Tomo al alba un tren "flecha" que alcanza 300 km/hr; en Verona cambio a uno que me interna en un viaje al pasado por un ramal que atraviesa el corazón de la provincia, surcando campos de amapolas, caseríos, torres de iglesias y ruinas de castillos en el horizonte. Para llegar a Mantua se deben cruzar los lagos artificiales que la rodean desde el siglo 12 para defenderla; veo juncos y cisnes en el agua. Llegando, ya desde la estación se aprecia el encanto de la ciudad; una breve caminata conduce por calles porticadas repletas de comercios de bellas vitrinas y una sucesión de plazoletas hacia los principales monumentos. Las calles son empedradas o pavimentadas con grandes losas de piedra; decenas de ciclistas transitan en todas direcciones.

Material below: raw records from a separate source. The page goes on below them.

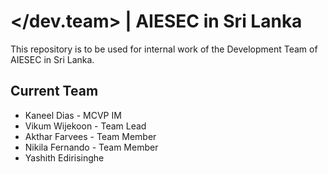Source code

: # </dev.team> | AIESEC in Sri Lanka


This repository is to be used for internal work of the Development Team of AIESEC in Sri Lanka.

## Current Team
* Kaneel Dias - MCVP IM
* Vikum Wijekoon - Team Lead
* Akthar Farvees - Team Member
* Nikila Fernando - Team Member
* Yashith Edirisinghe
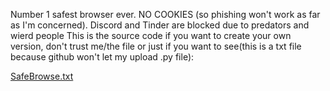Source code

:Number 1 safest browser ever. NO COOKIES (so phishing won't work as far as I'm concerned). Discord and Tinder are blocked due to predators and wierd people
This is the source code if you want to create your own version, don't trust me/the file or just if you want to see(this is a txt file because github won't let my upload .py file):

[SafeBrowse.txt](https://github.com/urcool846/Safebrowse/files/13368519/SafeBrowse.txt)
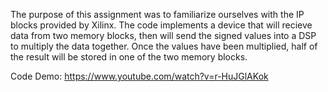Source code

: The purpose of this assignment was to familiarize ourselves with the IP blocks provided by Xilinx. The code implements a device that will recieve data from two memory blocks,
then will send the signed values into a DSP to multiply the data together. Once the values have been multiplied, half of the result will be stored in one of the two memory blocks. 

Code Demo:
https://www.youtube.com/watch?v=r-HuJGlAKok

Entro en la portentosa Basílica de San Andrés, proyecto de León Bautista Alberti en 1462, célebre por su tamaño y por su increíble pintura interior que agrega al edificio que la contiene una indiscernible capa de arquitectura artificial, repleta de detalles, luces y sombras. Luego paso horas dentro del Palacio Ducal, enorme complejo de edificios, claustros y jardines que alberga en sus suntuosos salones una gran pinacoteca y magníficos frescos, incluida la famosa Recámara de los Esposos de Andrea Mantegna. Por una calle lateral, entro al sorprendente Teatro Científico, joya del Rococó, obra de Antonio Bibiena en 1769. Es un bellísimo teatro a la italiana, todo de madera crujiente, pequeño, íntimo, con una arquitectura interior que semeja un abigarrado patio de palacio. Mientras lo visito, un grupo de cámara ensaya en el escenario; la música me persigue entre los vericuetos de los diminutos palcos. Finalmente, visito el Palacio Té, monumental obra renacentista de Giuglio Romano en 1535; espléndida villa de verano de la casa de Gonzaga, hecha nada más que para el placer de la comida y el ocio, enteramente revestida de pavimentos y frescos maravillosos.
Regreso, embriagado de belleza, hacia la estación. Paso por fuera del Conservatorio de Música, que en esta tarde de primavera por cada ventana abierta derrama un instrumento o una voz. De pronto, al mismo tiempo, un campanario lanza las horas al vuelo; música y campanadas se confunden, despidiéndome con un recuerdo indeleble.